#### WHAT YOU SHOULD DO:
Copy every line of the listing that holds the string "retrouve".

:: DATA PROVIDED

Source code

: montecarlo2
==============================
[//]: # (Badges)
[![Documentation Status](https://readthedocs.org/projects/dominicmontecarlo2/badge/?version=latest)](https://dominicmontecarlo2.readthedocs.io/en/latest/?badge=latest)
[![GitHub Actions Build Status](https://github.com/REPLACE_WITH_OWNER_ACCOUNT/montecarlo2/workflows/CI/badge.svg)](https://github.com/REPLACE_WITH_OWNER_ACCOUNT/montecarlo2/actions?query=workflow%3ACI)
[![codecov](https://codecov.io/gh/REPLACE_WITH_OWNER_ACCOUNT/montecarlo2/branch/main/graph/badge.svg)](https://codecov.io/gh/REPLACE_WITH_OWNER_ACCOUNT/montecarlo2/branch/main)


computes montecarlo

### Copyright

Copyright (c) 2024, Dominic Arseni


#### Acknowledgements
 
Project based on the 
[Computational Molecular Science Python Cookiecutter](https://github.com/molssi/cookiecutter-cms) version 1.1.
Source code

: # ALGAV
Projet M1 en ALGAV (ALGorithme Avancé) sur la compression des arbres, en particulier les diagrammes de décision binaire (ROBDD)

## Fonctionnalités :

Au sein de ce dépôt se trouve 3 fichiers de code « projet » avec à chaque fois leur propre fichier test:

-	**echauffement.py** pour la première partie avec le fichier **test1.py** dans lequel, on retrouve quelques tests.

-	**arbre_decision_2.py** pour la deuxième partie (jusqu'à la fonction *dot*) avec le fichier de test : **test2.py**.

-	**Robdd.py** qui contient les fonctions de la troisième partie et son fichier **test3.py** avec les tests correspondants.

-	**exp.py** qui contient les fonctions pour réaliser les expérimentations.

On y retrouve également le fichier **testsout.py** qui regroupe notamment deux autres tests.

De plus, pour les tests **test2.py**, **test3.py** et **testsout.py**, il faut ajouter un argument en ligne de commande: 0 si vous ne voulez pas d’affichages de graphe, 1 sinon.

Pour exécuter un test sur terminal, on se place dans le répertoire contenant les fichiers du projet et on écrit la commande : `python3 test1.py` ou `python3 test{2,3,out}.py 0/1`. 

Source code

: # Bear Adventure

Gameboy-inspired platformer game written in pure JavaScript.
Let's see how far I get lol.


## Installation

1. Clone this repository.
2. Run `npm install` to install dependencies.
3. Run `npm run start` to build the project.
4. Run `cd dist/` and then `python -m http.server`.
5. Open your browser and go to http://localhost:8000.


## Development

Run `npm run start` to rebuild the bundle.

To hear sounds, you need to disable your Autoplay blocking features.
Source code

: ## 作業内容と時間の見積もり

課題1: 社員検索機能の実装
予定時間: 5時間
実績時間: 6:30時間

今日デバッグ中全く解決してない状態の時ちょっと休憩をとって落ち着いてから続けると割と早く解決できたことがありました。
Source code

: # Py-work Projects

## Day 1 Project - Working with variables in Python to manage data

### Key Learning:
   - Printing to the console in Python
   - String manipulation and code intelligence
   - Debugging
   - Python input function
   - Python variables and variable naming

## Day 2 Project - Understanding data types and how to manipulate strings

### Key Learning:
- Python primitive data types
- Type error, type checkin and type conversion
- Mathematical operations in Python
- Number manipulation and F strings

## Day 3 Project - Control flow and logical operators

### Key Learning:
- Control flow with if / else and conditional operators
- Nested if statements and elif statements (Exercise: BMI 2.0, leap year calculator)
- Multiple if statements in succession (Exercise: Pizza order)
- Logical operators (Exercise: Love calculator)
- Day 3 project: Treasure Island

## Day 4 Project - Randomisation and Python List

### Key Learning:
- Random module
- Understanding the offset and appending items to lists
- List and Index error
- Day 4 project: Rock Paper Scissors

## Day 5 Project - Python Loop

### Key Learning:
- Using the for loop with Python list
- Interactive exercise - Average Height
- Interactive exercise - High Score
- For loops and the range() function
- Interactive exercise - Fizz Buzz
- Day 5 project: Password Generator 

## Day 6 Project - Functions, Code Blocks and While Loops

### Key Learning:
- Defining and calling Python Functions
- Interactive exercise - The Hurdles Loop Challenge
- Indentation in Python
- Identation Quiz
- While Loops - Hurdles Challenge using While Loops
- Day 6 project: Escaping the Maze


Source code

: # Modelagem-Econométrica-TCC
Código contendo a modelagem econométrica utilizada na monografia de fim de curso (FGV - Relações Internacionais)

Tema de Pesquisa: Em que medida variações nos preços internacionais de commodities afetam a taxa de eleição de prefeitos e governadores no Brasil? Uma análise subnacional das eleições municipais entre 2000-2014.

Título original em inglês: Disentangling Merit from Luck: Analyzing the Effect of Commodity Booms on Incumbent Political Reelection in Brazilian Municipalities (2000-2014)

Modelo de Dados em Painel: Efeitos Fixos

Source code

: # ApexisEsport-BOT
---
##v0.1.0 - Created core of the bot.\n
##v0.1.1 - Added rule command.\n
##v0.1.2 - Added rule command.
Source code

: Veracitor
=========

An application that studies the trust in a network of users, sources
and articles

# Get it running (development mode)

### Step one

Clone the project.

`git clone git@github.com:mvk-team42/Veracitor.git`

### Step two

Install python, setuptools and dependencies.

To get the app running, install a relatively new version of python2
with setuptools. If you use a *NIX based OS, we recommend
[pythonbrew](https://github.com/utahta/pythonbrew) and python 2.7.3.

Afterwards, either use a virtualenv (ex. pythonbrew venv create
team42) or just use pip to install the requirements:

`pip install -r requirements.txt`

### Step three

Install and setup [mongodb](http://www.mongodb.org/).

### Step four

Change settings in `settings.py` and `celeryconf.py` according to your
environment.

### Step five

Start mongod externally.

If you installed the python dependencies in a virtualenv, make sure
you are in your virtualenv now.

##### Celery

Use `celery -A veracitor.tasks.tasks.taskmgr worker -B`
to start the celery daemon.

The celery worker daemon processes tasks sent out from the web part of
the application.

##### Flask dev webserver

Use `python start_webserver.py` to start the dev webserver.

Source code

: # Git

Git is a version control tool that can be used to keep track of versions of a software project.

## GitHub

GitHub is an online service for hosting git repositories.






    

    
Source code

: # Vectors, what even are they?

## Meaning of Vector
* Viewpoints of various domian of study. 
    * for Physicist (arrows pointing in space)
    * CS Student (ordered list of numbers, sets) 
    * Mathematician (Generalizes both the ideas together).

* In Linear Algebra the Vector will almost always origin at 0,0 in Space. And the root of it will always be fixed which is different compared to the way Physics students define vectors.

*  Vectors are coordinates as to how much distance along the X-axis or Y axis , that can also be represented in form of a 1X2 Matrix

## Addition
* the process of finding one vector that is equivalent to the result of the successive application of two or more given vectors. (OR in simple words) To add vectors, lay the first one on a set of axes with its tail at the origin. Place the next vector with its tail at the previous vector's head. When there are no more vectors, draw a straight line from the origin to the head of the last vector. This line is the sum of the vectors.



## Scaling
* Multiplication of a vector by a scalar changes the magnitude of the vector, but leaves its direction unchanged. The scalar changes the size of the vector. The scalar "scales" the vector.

::::

#### THE COMPLETED TASK:
-	**echauffement.py** pour la première partie avec le fichier **test1.py** dans lequel, on retrouve quelques tests.
On y retrouve également le fichier **testsout.py** qui regroupe notamment deux autres tests.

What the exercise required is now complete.